EXERCISE REQUIREMENTS » Set out each line from the following listing that includes the word "vercel".

DATA LISTING »
============================================================

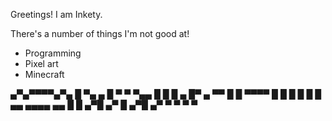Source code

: Greetings! I am Inkety.

There's a number of things I'm not good at!

* Programming
* Pixel art
* Minecraft

 ▄▀▄▀▀▀▀▄▀▄
 █         ▀▄     ▄
█  ▀  ▀     ▀▄▄  █ █
█ ▄ █▀ ▄       ▀▀  █
█  ▀▀▀▀            █
█                  █
█                  █
 █  ▄▄  ▄▄▄▄  ▄▄   █ 
 █ ▄▀█ ▄▀  █ ▄▀█ ▄▀
  ▀   ▀     ▀   ▀   
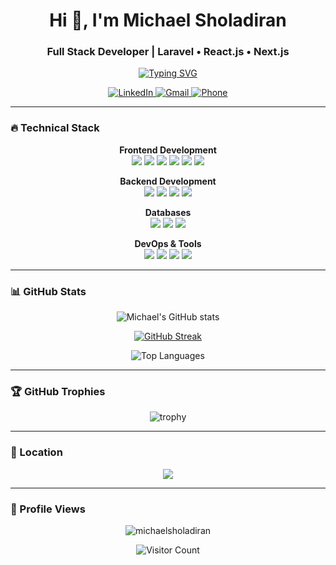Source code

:<h1 align="center">Hi 👋, I'm Michael Sholadiran</h1>
<h3 align="center">Full Stack Developer | Laravel • React.js • Next.js</h3>

<p align="center">
  <a href="https://michaelsholadiran.github.io/" target="_blank">
    <img src="https://readme-typing-svg.herokuapp.com?font=Fira+Code&pause=1000&color=22D3EE&center=true&vCenter=true&width=435&lines=Building+Scalable+Web+Applications;Clean+Architecture+Enthusiast;Performance+Optimization;Detail-Oriented+Developer" alt="Typing SVG" />
  </a>
</p>

<p align="center">
  <a href="https://www.linkedin.com/in/michaelsholadiran" target="_blank">
    <img src="https://img.shields.io/badge/LinkedIn-0077B5?style=for-the-badge&logo=linkedin&logoColor=white" alt="LinkedIn"/>
  </a>
  <a href="mailto:sholadiranmichael@gmail.com">
    <img src="https://img.shields.io/badge/Gmail-D14836?style=for-the-badge&logo=gmail&logoColor=white" alt="Gmail"/>
  </a>
  <a href="tel:08071810339">
    <img src="https://img.shields.io/badge/Phone-25D366?style=for-the-badge&logo=whatsapp&logoColor=white" alt="Phone"/>
  </a>
</p>

---

### 🔥 Technical Stack

<div align="center">

**Frontend Development**  
<img src="https://img.shields.io/badge/React-20232A?style=for-the-badge&logo=react&logoColor=61DAFB" />
<img src="https://img.shields.io/badge/Next.js-000000?style=for-the-badge&logo=nextdotjs&logoColor=white" />
<img src="https://img.shields.io/badge/Redux-593D88?style=for-the-badge&logo=redux&logoColor=white" />
<img src="https://img.shields.io/badge/React_Query-FF4154?style=for-the-badge&logo=reactquery&logoColor=white" />
<img src="https://img.shields.io/badge/TypeScript-007ACC?style=for-the-badge&logo=typescript&logoColor=white" />
<img src="https://img.shields.io/badge/Tailwind_CSS-38B2AC?style=for-the-badge&logo=tailwind-css&logoColor=white" />

**Backend Development**  
<img src="https://img.shields.io/badge/Laravel-FF2D20?style=for-the-badge&logo=laravel&logoColor=white" />
<img src="https://img.shields.io/badge/PHP-777BB4?style=for-the-badge&logo=php&logoColor=white" />
<img src="https://img.shields.io/badge/Node.js-339933?style=for-the-badge&logo=nodedotjs&logoColor=white" />
<img src="https://img.shields.io/badge/Express.js-000000?style=for-the-badge&logo=express&logoColor=white" />

**Databases**  
<img src="https://img.shields.io/badge/MySQL-005C84?style=for-the-badge&logo=mysql&logoColor=white" />
<img src="https://img.shields.io/badge/PostgreSQL-316192?style=for-the-badge&logo=postgresql&logoColor=white" />
<img src="https://img.shields.io/badge/MongoDB-4EA94B?style=for-the-badge&logo=mongodb&logoColor=white" />

**DevOps & Tools**  
<img src="https://img.shields.io/badge/Git-F05032?style=for-the-badge&logo=git&logoColor=white" />
<img src="https://img.shields.io/badge/Docker-2CA5E0?style=for-the-badge&logo=docker&logoColor=white" />
<img src="https://img.shields.io/badge/Vercel-000000?style=for-the-badge&logo=vercel&logoColor=white" />
<img src="https://img.shields.io/badge/Postman-FF6C37?style=for-the-badge&logo=Postman&logoColor=white" />

</div>

---

### 📊 GitHub Stats

<div align="center">
  
![Michael's GitHub stats](https://github-readme-stats.vercel.app/api?username=michaelsholadiran&show_icons=true&theme=radical)

[![GitHub Streak](https://streak-stats.demolab.com?user=michaelsholadiran&theme=radical)](https://git.io/streak-stats)

![Top Languages](https://github-readme-stats.vercel.app/api/top-langs/?username=michaelsholadiran&layout=compact&theme=radical)

</div>

---

### 🏆 GitHub Trophies

<div align="center">

![trophy](https://github-profile-trophy.vercel.app/?username=michaelsholadiran&theme=radical&row=2&column=3&margin-w=15&margin-h=15)

</div>

---

### 📍 Location
<p align="center">
  <img src="https://img.shields.io/badge/Lagos-Nigeria-052D3F?style=flat-square" />
</p>

---

### 👀 Profile Views
<p align="center">
  <img src="https://komarev.com/ghpvc/?username=michaelsholadiran&label=Profile%20views&color=0e75b6&style=flat" alt="michaelsholadiran" /> 
</p>

<p align="center">
  <img src="https://visitcount.itsvg.in/api?id=michaelsholadiran&icon=5&color=1" alt="Visitor Count" />
</p>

============================================================

RESULT OF THE EXERCISE »
<img src="https://img.shields.io/badge/Vercel-000000?style=for-the-badge&logo=vercel&logoColor=white" />
![Michael's GitHub stats](https://github-readme-stats.vercel.app/api?username=michaelsholadiran&show_icons=true&theme=radical)
![Top Languages](https://github-readme-stats.vercel.app/api/top-langs/?username=michaelsholadiran&layout=compact&theme=radical)
![trophy](https://github-profile-trophy.vercel.app/?username=michaelsholadiran&theme=radical&row=2&column=3&margin-w=15&margin-h=15)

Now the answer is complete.